The picture of Israeli soldiers fleeing stone throwers would be the front cover of the book "How Palestine Was Won" were such a book ever to be written, G-d forbid. Israel long ago allowed itself to be drawn into the lethal trap that Trump is not willing to fall into. For many more years than there were firearms, stones were what decided battles and killed many, many people. This is because stones are intended to, and do, kill — think David and Goliath.

Israeli soldiers and civilians are ordered to flee from stone throwers. Quite naturally, this led to firebombings and then firearms, many of them supplied by Israel to the Palestinian Authority in the Oslo Accords catastrophe. As a result, we hide behind as many walls as we can build, as fast as we can build them. What message does this send?

Trump's unambiguous statement about how U.S. personnel will defend themselves might just ignite an important discussion here in Israel. I have no doubt about which political side will take which position, but the Trump statement is very significant. He is a Gentile and an American; two things that so many Israelis, particularly on the Left, admire greatly. Call it the Exile mentality.

With this in mind, I remember a story I was told some years ago. I know a fellow who was a chaplain in the U.S. army and now lives in Israel. In the mid-90s, just after the Oslo calamity, the U.S. Sixth Fleet made a port call in Haifa. Israel is the most popular port of call for the U.S. Navy because the sailors are treated so well and are adored because they are Americans.

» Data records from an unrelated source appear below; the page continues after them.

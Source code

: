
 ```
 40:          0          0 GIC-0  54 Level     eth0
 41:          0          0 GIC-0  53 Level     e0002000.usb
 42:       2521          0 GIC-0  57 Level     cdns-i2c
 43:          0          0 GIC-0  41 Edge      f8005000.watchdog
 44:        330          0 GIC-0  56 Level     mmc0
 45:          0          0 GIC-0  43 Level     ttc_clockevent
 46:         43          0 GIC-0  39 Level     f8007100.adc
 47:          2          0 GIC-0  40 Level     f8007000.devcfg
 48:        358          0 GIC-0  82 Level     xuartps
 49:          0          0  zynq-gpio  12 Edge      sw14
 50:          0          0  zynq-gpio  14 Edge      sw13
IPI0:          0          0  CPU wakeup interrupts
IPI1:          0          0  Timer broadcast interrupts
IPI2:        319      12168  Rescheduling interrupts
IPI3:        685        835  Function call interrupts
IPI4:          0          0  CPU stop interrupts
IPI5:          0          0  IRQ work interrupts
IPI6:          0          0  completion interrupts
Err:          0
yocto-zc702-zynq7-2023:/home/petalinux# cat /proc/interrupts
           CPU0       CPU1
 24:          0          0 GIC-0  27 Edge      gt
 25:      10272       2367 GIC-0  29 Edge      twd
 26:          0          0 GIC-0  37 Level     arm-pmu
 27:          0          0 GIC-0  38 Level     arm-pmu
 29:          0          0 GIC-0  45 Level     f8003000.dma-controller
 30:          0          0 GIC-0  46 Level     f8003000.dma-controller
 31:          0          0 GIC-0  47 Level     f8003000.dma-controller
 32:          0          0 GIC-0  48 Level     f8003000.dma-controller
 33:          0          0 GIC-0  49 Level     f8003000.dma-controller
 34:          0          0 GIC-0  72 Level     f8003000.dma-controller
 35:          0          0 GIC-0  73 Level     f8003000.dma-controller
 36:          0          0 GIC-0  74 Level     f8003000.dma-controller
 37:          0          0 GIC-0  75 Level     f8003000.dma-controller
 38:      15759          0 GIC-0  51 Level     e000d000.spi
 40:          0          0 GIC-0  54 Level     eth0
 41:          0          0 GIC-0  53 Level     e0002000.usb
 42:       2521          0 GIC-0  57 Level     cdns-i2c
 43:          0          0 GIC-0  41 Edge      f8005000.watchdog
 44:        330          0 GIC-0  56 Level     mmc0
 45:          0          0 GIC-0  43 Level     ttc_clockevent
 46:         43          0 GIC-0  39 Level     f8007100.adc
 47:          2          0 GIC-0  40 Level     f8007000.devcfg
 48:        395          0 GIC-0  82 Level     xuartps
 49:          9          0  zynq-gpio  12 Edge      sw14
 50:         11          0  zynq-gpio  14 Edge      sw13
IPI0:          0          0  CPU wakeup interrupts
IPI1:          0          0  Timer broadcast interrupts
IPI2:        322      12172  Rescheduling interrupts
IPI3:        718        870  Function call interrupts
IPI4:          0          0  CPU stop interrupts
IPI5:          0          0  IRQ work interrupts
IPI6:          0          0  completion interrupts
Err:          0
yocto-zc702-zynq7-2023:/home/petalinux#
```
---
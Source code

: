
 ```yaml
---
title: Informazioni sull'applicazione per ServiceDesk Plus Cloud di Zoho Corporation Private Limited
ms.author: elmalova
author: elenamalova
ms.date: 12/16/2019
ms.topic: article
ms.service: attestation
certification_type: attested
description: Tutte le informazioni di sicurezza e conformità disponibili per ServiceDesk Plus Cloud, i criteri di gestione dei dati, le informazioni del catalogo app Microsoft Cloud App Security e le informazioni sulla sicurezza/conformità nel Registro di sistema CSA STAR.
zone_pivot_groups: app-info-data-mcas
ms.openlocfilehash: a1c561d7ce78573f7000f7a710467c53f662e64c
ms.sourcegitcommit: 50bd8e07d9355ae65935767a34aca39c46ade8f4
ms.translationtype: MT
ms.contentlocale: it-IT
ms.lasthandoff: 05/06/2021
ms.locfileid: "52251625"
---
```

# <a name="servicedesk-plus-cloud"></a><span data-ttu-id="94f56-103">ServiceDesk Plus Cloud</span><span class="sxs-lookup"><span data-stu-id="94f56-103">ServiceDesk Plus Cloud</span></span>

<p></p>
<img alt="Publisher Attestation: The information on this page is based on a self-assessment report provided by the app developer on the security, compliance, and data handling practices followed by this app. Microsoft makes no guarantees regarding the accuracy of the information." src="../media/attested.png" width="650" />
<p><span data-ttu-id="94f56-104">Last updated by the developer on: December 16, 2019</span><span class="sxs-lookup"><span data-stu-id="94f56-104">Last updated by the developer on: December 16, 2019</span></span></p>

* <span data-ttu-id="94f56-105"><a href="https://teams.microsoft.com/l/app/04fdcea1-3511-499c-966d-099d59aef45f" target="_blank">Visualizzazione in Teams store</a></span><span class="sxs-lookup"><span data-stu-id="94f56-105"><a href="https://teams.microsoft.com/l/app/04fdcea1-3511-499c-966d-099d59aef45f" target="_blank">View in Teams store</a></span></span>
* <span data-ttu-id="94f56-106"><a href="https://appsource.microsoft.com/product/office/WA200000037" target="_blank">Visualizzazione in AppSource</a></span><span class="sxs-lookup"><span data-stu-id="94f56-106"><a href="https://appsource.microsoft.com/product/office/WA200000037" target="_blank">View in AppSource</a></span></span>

My chaplain friend was asked by the Israel Navy to accompany two Israeli naval officers to greet the admiral of the Sixth Fleet. For these Israeli officers, it was the honor of a lifetime. My friend was to act as a translator when needed. All smiles and adoration, they greeted the all-powerful American admiral.

Before they could get their well-rehearsed greetings out of their mouths, the admiral sneered, "Are you guys really that crazy?” The Israelis looked to the chaplain in horror; what had they done wrong? Their blank looks at the admiral were received with, "You brought Arafat here? Are you crazy?”

There was nothing that a Jew could tell the Oslo champions that would give them even a bit of pause. The Israeli establishment and elites were on board and very smug about it. Then Israeli Prime Minister Yitzhak Rabin said the pleading, endangered settlers could “spin like propellers” for all he cared.

One word from a Gentile in uniform and the Israelis were listening in Haifa.

Maybe, just maybe, we can save ourselves with the word of another Gentile, and save ourselves from the picture on the front page of the "Palestinian" national victory album.